The lesson for Latin America

Uruguay’s cost of capital is not just a financial statistic. It reflects institutional choices over time: keeping inflation in check, maintaining political stability, honoring contracts and investing in modernization. Those choices compound: they lower the risk premium investors demand, which lowers the cost of funding, which in turn lowers lending rates and expands access to credit.

For comparison, cost-of-capital estimates for other investment-grade countries in the region run meaningfully higher: using the same Damodaran methodology, Colombia’s country risk premium stands near 3.6% and Peru’s near 2.3%, both roughly double or triple Uruguay’s, reflecting greater currency volatility, less stable inflation histories, and higher perceived political risk.
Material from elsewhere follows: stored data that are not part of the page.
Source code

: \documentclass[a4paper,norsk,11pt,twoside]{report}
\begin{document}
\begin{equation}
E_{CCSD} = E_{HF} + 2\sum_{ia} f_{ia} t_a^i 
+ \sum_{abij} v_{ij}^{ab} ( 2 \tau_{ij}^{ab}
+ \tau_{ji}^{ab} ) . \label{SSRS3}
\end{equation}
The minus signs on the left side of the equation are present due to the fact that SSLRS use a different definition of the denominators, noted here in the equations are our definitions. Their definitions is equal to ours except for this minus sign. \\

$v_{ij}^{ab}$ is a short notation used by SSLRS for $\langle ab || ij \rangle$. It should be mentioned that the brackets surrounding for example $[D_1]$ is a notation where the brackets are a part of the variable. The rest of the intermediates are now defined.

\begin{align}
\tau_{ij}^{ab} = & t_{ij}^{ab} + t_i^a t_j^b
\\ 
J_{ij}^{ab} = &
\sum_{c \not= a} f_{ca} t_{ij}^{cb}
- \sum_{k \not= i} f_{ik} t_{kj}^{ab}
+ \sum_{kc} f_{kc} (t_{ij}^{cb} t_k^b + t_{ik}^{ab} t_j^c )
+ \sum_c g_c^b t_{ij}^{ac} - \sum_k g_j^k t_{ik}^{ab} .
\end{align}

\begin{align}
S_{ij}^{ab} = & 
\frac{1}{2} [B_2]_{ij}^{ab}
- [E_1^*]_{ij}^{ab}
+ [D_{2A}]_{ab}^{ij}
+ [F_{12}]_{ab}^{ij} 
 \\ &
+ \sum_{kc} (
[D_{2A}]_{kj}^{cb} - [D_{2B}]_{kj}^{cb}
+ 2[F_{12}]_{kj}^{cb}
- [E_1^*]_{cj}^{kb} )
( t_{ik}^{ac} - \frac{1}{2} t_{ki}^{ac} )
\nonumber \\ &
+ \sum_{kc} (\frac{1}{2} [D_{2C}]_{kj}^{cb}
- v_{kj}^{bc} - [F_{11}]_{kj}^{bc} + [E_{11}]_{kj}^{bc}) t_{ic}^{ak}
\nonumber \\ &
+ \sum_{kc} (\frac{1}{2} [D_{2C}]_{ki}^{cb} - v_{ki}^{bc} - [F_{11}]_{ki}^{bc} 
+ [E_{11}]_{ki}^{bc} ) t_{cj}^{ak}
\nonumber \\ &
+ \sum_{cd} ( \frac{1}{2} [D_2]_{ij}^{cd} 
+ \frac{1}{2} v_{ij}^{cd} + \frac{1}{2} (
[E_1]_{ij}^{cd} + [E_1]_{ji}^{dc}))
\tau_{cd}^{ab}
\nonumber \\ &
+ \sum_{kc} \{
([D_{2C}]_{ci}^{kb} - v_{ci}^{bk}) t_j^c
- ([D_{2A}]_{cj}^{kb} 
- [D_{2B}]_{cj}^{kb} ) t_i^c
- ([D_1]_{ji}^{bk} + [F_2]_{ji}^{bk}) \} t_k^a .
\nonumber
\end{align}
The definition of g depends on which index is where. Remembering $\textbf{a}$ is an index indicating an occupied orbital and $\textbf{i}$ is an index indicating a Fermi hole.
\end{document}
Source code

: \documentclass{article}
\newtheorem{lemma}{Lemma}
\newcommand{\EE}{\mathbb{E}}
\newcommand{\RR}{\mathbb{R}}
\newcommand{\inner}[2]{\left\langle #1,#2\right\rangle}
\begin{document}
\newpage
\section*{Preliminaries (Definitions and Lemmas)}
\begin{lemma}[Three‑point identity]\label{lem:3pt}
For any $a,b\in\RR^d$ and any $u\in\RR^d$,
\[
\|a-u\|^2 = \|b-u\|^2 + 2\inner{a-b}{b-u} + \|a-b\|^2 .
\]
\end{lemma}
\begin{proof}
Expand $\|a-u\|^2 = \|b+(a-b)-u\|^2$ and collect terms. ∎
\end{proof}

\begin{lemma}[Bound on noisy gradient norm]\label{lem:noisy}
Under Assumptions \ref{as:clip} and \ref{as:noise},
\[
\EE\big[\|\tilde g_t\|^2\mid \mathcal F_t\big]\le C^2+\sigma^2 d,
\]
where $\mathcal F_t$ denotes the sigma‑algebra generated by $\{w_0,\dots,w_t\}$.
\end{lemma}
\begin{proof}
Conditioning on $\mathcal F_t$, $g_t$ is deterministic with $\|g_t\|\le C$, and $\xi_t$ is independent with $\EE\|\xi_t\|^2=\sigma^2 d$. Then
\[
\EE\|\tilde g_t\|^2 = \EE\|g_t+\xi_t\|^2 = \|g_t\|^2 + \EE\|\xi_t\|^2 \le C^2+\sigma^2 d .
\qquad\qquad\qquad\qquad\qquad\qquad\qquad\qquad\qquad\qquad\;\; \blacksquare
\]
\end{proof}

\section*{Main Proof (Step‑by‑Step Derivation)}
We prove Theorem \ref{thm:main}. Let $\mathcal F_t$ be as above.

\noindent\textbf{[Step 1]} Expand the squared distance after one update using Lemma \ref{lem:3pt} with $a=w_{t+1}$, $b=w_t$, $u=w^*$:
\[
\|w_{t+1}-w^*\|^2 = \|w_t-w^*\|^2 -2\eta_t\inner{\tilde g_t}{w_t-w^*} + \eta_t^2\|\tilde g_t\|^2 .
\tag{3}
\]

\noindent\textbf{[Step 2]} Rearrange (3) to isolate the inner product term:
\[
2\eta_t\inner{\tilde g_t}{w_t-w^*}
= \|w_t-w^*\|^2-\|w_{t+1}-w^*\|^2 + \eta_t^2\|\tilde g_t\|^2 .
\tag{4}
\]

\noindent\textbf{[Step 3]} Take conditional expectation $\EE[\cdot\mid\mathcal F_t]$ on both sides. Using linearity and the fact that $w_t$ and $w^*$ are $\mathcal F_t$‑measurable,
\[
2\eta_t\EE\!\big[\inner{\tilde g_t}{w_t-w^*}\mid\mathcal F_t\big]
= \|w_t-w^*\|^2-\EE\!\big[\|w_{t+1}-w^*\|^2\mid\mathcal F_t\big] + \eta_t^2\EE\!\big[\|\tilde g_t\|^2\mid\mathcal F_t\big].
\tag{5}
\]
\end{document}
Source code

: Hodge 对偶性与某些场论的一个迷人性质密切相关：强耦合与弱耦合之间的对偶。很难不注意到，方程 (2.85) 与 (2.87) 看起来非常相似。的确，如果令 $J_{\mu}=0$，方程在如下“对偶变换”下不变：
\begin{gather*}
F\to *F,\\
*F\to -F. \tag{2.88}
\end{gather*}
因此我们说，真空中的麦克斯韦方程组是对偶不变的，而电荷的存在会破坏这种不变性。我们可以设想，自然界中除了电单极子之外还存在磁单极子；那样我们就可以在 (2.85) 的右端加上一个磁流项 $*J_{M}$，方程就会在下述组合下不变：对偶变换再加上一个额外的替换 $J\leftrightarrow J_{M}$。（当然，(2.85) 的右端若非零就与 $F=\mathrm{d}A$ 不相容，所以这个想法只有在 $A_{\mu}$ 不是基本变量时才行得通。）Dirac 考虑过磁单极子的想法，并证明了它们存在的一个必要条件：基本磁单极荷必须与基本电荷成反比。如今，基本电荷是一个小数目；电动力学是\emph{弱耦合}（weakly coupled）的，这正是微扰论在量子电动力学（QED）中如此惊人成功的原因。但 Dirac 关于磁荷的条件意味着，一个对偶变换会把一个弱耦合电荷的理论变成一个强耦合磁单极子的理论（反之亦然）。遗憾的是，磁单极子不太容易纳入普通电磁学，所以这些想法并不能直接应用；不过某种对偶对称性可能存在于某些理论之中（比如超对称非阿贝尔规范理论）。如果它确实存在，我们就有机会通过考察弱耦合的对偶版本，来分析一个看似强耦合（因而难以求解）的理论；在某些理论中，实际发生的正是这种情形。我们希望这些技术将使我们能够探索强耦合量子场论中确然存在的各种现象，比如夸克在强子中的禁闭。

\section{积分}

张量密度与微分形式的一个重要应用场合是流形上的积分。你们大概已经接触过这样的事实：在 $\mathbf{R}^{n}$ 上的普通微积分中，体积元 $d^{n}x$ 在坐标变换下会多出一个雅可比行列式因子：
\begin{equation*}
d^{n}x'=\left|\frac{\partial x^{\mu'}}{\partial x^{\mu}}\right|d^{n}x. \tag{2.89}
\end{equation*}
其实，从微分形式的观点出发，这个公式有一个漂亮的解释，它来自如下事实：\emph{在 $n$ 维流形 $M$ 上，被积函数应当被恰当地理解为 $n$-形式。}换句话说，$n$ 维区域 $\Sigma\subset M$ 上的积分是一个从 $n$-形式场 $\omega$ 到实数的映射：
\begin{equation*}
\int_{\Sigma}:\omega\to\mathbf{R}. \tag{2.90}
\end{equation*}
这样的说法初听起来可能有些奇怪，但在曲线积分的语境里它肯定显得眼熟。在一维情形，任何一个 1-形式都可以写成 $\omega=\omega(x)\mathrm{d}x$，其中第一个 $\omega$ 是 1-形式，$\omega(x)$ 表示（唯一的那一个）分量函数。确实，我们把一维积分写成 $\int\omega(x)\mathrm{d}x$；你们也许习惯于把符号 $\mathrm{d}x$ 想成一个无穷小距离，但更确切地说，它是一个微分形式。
The gap shows up in the price and availability of credit for ordinary borrowers.

In Uruguay, the result is a banking system that works as an ally of development rather than a constraint on it. The broader point for the region is straightforward: cheap credit is not a gift. It is earned through credibility, stability, and the patient work of building institutions that hold.

César Addario Soljancic is an economist specializing in public finance, with decades of experience advising governments and institutions across Latin America and the Caribbean. Over his career, he has led 69 capital-market issuances across 13 countries, totaling nearly $49 billion. The views expressed are solely those of the author.